Abdülaziz direndi ama bilekleri kesilerek katledildi.

Abdülhamid direndi ama bu ülkenin en büyük düşmanları tarafından tahttan indirildi.

Menderes direndi ama laiklik adına yapılan darbe ile idama mahkûm edildi.

Özal direndi ama öldürüldü.

Erbakan direndi ama yaşarken ademe mahkûm edildi.

Muhsin Yazıcıoğlu direndi ama gözümüzün içine baka baka katledildi.

Erdoğan, diktatör ilan edilmeye çalışılıyor.

Türkiye’nin entelektüel yok oluşuna üstad Necip Fazıl direndi ve ilk defa güçlü bir entelektüel kuşak yetişirdi.

Sezai Karakoç, Nurettin Topçu, Cemil Meriç ve İsmet Özel de keza bu ülkenin önünün açacak yılmaz öncü kuşaklar yetiştirdiler.

XXX

Türkiye’nin kapsamlı, kuşatıcı bir zihniyet devrimine ihtiyacı var.

Birinci sınıf bir ilmiye, kalemiye ve seyfiye yetiştirmemiz şart.

Düşüncede, kültürde, sanatta, eğitimde devrim yapacak büyük dehalar ve adamlar yetiştiremezsek, yok olmaktan kurtulamayız.

Sadece siyasetle zihniyet devrimi yapılmaz, yapılamaz.

Siyasetin ontolojisi buna müsaade etmez.
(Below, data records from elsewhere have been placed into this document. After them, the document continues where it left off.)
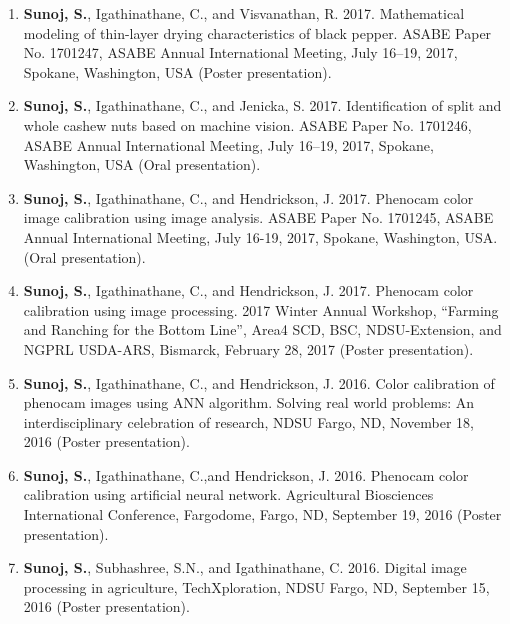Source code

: \documentclass[11pt]{article}
\begin{document}
\begin{enumerate}[itemsep=-2pt]
\item \textbf{Sunoj, S.}, Igathinathane, C., and Visvanathan, R. 2017. Mathematical modeling of thin-layer drying characteristics of black pepper. ASABE Paper No. 1701247, ASABE Annual International Meeting, July 16--19, 2017, Spokane, Washington, USA (Poster presentation).

\item \textbf{Sunoj, S.}, Igathinathane, C., and Jenicka, S. 2017. Identification of split and whole cashew nuts based on machine vision. ASABE Paper No. 1701246, ASABE Annual International Meeting, July 16--19, 2017, Spokane, Washington, USA (Oral presentation).

\item \textbf{Sunoj, S.}, Igathinathane, C., and Hendrickson, J. 2017. Phenocam color image calibration using image analysis. ASABE Paper No. 1701245, ASABE Annual International Meeting, July 16-19, 2017, Spokane, Washington, USA. (Oral presentation).

\item \textbf{Sunoj, S.}, Igathinathane, C., and Hendrickson, J. 2017. Phenocam color calibration using image processing. 2017 Winter Annual Workshop, “Farming and Ranching for the Bottom Line”, Area4 SCD, BSC, NDSU-Extension, and NGPRL USDA-ARS, Bismarck, February 28, 2017 (Poster presentation).


\item \textbf{Sunoj, S.}, Igathinathane, C., and Hendrickson, J. 2016. Color calibration of phenocam images using ANN algorithm. Solving real world problems: An interdisciplinary celebration of research, NDSU Fargo, ND, November 18, 2016 (Poster presentation).

\item \textbf{Sunoj, S.}, Igathinathane, C.,and Hendrickson, J. 2016. Phenocam color calibration using artificial neural network. Agricultural Biosciences International Conference, Fargodome, Fargo, ND, September 19, 2016 (Poster presentation).

\item \textbf{Sunoj, S.}, Subhashree, S.N., and Igathinathane, C. 2016. Digital image processing in agriculture, TechXploration, NDSU Fargo, ND, September 15, 2016 (Poster presentation).


\end{enumerate}
\end{document}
Siyaset, kurucu bir kaynak değil, koruyucu bir barınaktır.

Fikriyat olmadan külliyat, külliyat olmadan da medeniyet inşa edilemez.

Türkiye, asırlık projeler geliştirdiği zaman geleceğe yürüyebilir hatta koşabilir.
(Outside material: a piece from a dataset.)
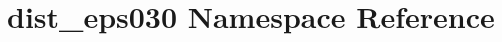 \hypertarget{namespacedist__eps030}{}\section{dist\+\_\+eps030 Namespace Reference}
\label{namespacedist__eps030}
Cumhurbaşkanı Erdoğan, Türkiye Yüzyılı olarak adlandırdığı 2023 seçim stratejisini açıkladı.

Türkiye Yüzyılı, sadece stratejisinden ibaret değildir.
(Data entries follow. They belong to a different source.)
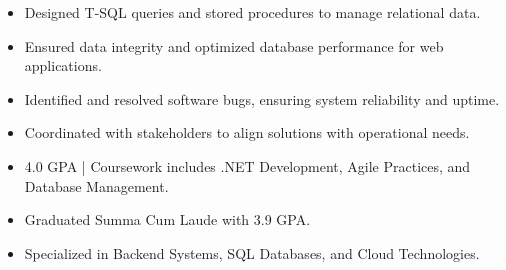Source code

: \par\smallskip
\noindent
\begin{minipage}{20cm}
  \begin{minipage}{9.75cm}
    \begin{itemize}
      \item Designed T-SQL queries and stored procedures to manage relational data.
      \item Ensured data integrity and optimized database performance for web applications.
    \end{itemize}
  \end{minipage}
  \hfill
  \begin{minipage}{9.75cm}
    \begin{itemize}
      \item Identified and resolved software bugs, ensuring system reliability and uptime.
      \item Coordinated with stakeholders to align solutions with operational needs.
    \end{itemize}
  \end{minipage}
\end{minipage}
\par\smallskip
\divider

\begin{itemize}
  \item 4.0 GPA | Coursework includes .NET Development, Agile Practices, and Database Management.
\end{itemize}
\divider

\begin{itemize}
  \item Graduated Summa Cum Laude with 3.9 GPA.
  \item Specialized in Backend Systems, SQL Databases, and Cloud Technologies.
\end{itemize}

\noindent
\begin{minipage}{20cm}
\end{minipage}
Türkiye Yüzyılı dünyanın geleceğinde yeniden kilit rol oynayabileceğini gösteren, uzun soluklu, uzun vadeli, asırlık bir yol haritasıdır.

ŞÜKÜR BAHSİ

İbrahim Edhem Hazretleri, koca sultanlığı terk edip dervişliğe soyunduktan otuz küsur yıl sonra kendisinin Allah’tan razı, Allah’ın da kendisinden razı olduğundan emin olduğu hissiyatıyla yolda yabancı bir dervişle karşılaşır.

Derviş şükür bahsinde ne yaptığını sorar.

İbrahim Edhem;

- “Bulunca hamd ederiz, bulmayınca sabrederiz” diye karşılık verir

Bunun üzerine derviş,

- “Belh’in köpekleri de böyle yapar” der.

Şaşırır hazret ve mahcubiyetle

- “Peki siz ne yaparsınız bu bahisle” diye aynı soruyu sorar.

Derviş;

- Biz bulunca dağıtırız, bulmayınca hamd ederiz.” der.

Ve boynuna sarılarak

  • “Efendim, Vallahi siz çok mübârek bir zâtsınız, Hakk teâlâ feyzinizi arttırsın” dedi.